• Problem statement:
The task calls for each line of the records below in which the word "align" appears.

• Material provided:
════

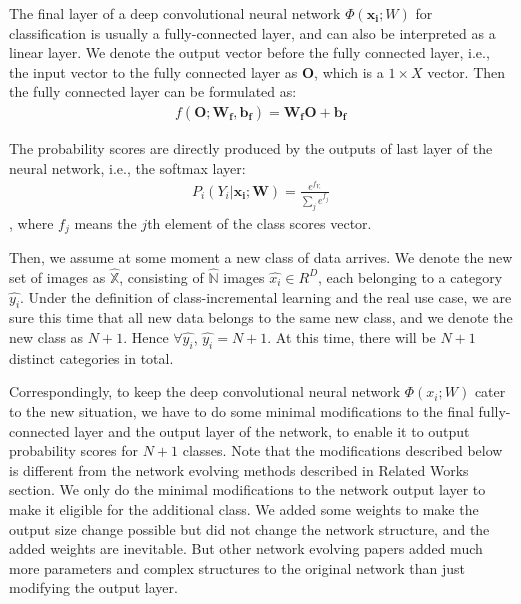The final layer of a deep convolutional neural network $\Phi(\mathbf{x_i}; W)$ for classification is usually a fully-connected layer, and can also be interpreted as a linear layer. We denote the output vector before the fully connected layer, i.e., the input vector to the fully connected layer as $\mathbf{O}$, which is a $1 \times X$ vector. Then the fully connected layer can be formulated as:
\begin{align}
f(\mathbf{O}; \mathbf{W_f}, \mathbf{b_f}) =  \mathbf{W_f}\mathbf{O} + \mathbf{b_f}
\end{align}

The probability scores are directly produced by the outputs of last layer of the neural network, i.e., the softmax layer:
\begin{align}
P_i(Y_i|\mathbf{x_i};\mathbf{W}) = \frac{e^{f_{Y_i}}}{\sum_j e^{f_j}}
\end{align}, where $f_j$ means the $j$th element of the class scores vector.

Then, we assume at some moment a new class of data arrives. We denote the new set of images as $\hat{\mathbb{X}}$, consisting of $\hat{\mathbb{N}}$ images $\hat{x_i} \in R^D$, each belonging to a category $\hat{y_i}$. Under the definition of class-incremental learning and the real use case, we are sure this time that all new data belongs to the same new class, and we denote the new class as $N+1$. Hence $\forall \hat{y_i}$, $\hat{y_i}=N+1$. At this time, there will be $N+1$ distinct categories in total. 

Correspondingly, to keep the deep convolutional neural network $\Phi(x_i; W)$ cater to the new situation, we have to do some minimal modifications to the final fully-connected layer and the output layer of the network, to enable it to output probability scores for $N+1$ classes. Note that the modifications described below is different from the network evolving methods described in Related Works section. We only do the minimal modifications to the network output layer to make it eligible for the additional class. We added some weights to make the output size change possible but did not change the network structure, and the added weights are inevitable. But other network evolving papers added much more parameters and complex structures to the original network than just modifying the output layer.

════

• Exercise response:
\begin{align}
\end{align}
\begin{align}
\end{align}, where $f_j$ means the $j$th element of the class scores vector.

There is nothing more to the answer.